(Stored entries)
————

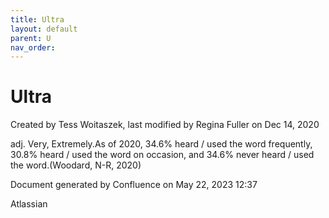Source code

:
```yaml
---
title: Ultra
layout: default
parent: U
nav_order:
---
```


# Ultra

Created by  Tess Woitaszek, last modified by  Regina Fuller on Dec 14, 2020

adj. Very, Extremely.As of 2020, 34.6% heard / used the word frequently, 30.8% heard / used the word on occasion, and 34.6% never heard / used the word.(Woodard, N-R, 2020)

Document generated by Confluence on May 22, 2023 12:37

Atlassian
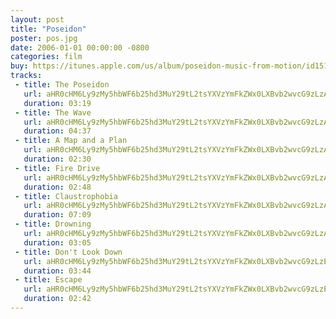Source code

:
 ```yaml
---
layout: post
title: "Poseidon"
poster: pos.jpg
date: 2006-01-01 00:00:00 -0800
categories: film
buy: https://itunes.apple.com/us/album/poseidon-music-from-motion/id151910191
tracks:
 - title: The Poseidon
   url: aHR0cHM6Ly9zMy5hbWF6b25hd3MuY29tL2tsYXVzYmFkZWx0LXBvb2wvcG9zLzA0IFRoZSBQb3NlaWRvbi5tcDM=
   duration: 03:19
 - title: The Wave
   url: aHR0cHM6Ly9zMy5hbWF6b25hd3MuY29tL2tsYXVzYmFkZWx0LXBvb2wvcG9zLzA1IFRoZSBXYXZlLm1wMw==
   duration: 04:37
 - title: A Map and a Plan
   url: aHR0cHM6Ly9zMy5hbWF6b25hd3MuY29tL2tsYXVzYmFkZWx0LXBvb2wvcG9zLzA2IEEgTWFwIGFuZCBhIFBsYW4ubXAz
   duration: 02:30
 - title: Fire Drive
   url: aHR0cHM6Ly9zMy5hbWF6b25hd3MuY29tL2tsYXVzYmFkZWx0LXBvb2wvcG9zLzA3IEZpcmUgRHJpdmUubXAz
   duration: 02:48
 - title: Claustrophobia
   url: aHR0cHM6Ly9zMy5hbWF6b25hd3MuY29tL2tsYXVzYmFkZWx0LXBvb2wvcG9zLzA4IENsYXVzdHJvcGhvYmlhLm1wMw==
   duration: 07:09
 - title: Drowning
   url: aHR0cHM6Ly9zMy5hbWF6b25hd3MuY29tL2tsYXVzYmFkZWx0LXBvb2wvcG9zLzA5IERyb3duaW5nLm1wMw==
   duration: 03:05
 - title: Don't Look Down
   url: aHR0cHM6Ly9zMy5hbWF6b25hd3MuY29tL2tsYXVzYmFkZWx0LXBvb2wvcG9zLzEwIERvbid0IExvb2sgRG93bi5tcDM=
   duration: 03:44
 - title: Escape
   url: aHR0cHM6Ly9zMy5hbWF6b25hd3MuY29tL2tsYXVzYmFkZWx0LXBvb2wvcG9zLzExIEVzY2FwZS5tcDM=
   duration: 02:42
---
```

————

#### TO DO
Each record above needs to be transcribed word for word, with its pictures omitted.

#### WRITTEN SOLUTION
Source code

:
```yaml
---
title: Ultra
layout: default
parent: U
nav_order:
---
```


# Ultra

Created by  Tess Woitaszek, last modified by  Regina Fuller on Dec 14, 2020

adj. Very, Extremely.As of 2020, 34.6% heard / used the word frequently, 30.8% heard / used the word on occasion, and 34.6% never heard / used the word.(Woodard, N-R, 2020)

Document generated by Confluence on May 22, 2023 12:37

Atlassian
Source code

:
 ```yaml
---
layout: post
title: "Poseidon"
poster: pos.jpg
date: 2006-01-01 00:00:00 -0800
categories: film
buy: https://itunes.apple.com/us/album/poseidon-music-from-motion/id151910191
tracks:
 - title: The Poseidon
   url: aHR0cHM6Ly9zMy5hbWF6b25hd3MuY29tL2tsYXVzYmFkZWx0LXBvb2wvcG9zLzA0IFRoZSBQb3NlaWRvbi5tcDM=
   duration: 03:19
 - title: The Wave
   url: aHR0cHM6Ly9zMy5hbWF6b25hd3MuY29tL2tsYXVzYmFkZWx0LXBvb2wvcG9zLzA1IFRoZSBXYXZlLm1wMw==
   duration: 04:37
 - title: A Map and a Plan
   url: aHR0cHM6Ly9zMy5hbWF6b25hd3MuY29tL2tsYXVzYmFkZWx0LXBvb2wvcG9zLzA2IEEgTWFwIGFuZCBhIFBsYW4ubXAz
   duration: 02:30
 - title: Fire Drive
   url: aHR0cHM6Ly9zMy5hbWF6b25hd3MuY29tL2tsYXVzYmFkZWx0LXBvb2wvcG9zLzA3IEZpcmUgRHJpdmUubXAz
   duration: 02:48
 - title: Claustrophobia
   url: aHR0cHM6Ly9zMy5hbWF6b25hd3MuY29tL2tsYXVzYmFkZWx0LXBvb2wvcG9zLzA4IENsYXVzdHJvcGhvYmlhLm1wMw==
   duration: 07:09
 - title: Drowning
   url: aHR0cHM6Ly9zMy5hbWF6b25hd3MuY29tL2tsYXVzYmFkZWx0LXBvb2wvcG9zLzA5IERyb3duaW5nLm1wMw==
   duration: 03:05
 - title: Don't Look Down
   url: aHR0cHM6Ly9zMy5hbWF6b25hd3MuY29tL2tsYXVzYmFkZWx0LXBvb2wvcG9zLzEwIERvbid0IExvb2sgRG93bi5tcDM=
   duration: 03:44
 - title: Escape
   url: aHR0cHM6Ly9zMy5hbWF6b25hd3MuY29tL2tsYXVzYmFkZWx0LXBvb2wvcG9zLzExIEVzY2FwZS5tcDM=
   duration: 02:42
---
```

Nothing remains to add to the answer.